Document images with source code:
************

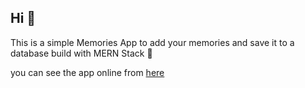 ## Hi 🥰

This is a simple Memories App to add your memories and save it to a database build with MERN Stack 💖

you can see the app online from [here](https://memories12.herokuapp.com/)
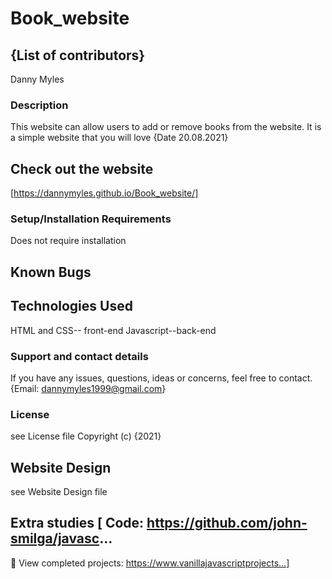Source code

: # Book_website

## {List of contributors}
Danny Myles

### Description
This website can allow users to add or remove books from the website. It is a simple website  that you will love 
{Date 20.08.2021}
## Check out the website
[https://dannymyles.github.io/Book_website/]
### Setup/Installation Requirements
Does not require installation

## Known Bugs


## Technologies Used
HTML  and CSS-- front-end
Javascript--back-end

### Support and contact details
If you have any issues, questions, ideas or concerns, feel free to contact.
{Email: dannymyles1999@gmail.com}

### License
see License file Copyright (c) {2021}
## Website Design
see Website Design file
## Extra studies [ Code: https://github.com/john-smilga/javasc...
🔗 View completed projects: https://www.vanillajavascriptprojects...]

************

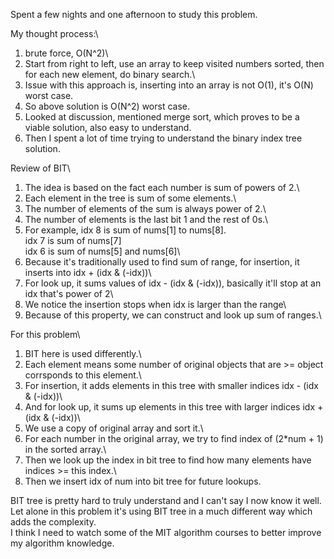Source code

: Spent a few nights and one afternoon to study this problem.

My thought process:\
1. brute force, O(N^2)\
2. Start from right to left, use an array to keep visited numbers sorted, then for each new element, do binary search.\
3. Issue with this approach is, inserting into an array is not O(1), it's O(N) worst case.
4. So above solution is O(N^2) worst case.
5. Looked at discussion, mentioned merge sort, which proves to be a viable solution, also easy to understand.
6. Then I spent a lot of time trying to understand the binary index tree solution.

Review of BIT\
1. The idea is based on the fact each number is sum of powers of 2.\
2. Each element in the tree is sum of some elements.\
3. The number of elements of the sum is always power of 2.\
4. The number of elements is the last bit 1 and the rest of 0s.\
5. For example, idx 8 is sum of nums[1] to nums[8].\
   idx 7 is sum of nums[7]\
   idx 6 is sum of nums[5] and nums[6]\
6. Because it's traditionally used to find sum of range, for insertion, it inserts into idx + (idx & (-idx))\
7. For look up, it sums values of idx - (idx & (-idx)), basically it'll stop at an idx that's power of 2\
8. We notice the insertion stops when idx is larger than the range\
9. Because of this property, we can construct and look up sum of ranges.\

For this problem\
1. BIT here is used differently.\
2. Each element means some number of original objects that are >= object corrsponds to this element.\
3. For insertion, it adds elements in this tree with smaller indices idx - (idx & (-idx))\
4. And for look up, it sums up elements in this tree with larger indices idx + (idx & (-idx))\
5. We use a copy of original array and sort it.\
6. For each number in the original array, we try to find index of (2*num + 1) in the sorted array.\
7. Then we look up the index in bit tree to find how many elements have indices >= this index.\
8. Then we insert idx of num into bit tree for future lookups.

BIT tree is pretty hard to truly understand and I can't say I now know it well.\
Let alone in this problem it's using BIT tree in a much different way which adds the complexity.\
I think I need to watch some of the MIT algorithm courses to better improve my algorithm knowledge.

************

Instructions to follow: Look back at the entries above. Retype the line with "3. Issue with", the line with "8. We notice", and all lines in between.

Exercise response:
3. Issue with this approach is, inserting into an array is not O(1), it's O(N) worst case.
4. So above solution is O(N^2) worst case.
5. Looked at discussion, mentioned merge sort, which proves to be a viable solution, also easy to understand.
6. Then I spent a lot of time trying to understand the binary index tree solution.

Review of BIT\
1. The idea is based on the fact each number is sum of powers of 2.\
2. Each element in the tree is sum of some elements.\
3. The number of elements of the sum is always power of 2.\
4. The number of elements is the last bit 1 and the rest of 0s.\
5. For example, idx 8 is sum of nums[1] to nums[8].\
   idx 7 is sum of nums[7]\
   idx 6 is sum of nums[5] and nums[6]\
6. Because it's traditionally used to find sum of range, for insertion, it inserts into idx + (idx & (-idx))\
7. For look up, it sums values of idx - (idx & (-idx)), basically it'll stop at an idx that's power of 2\
8. We notice the insertion stops when idx is larger than the range\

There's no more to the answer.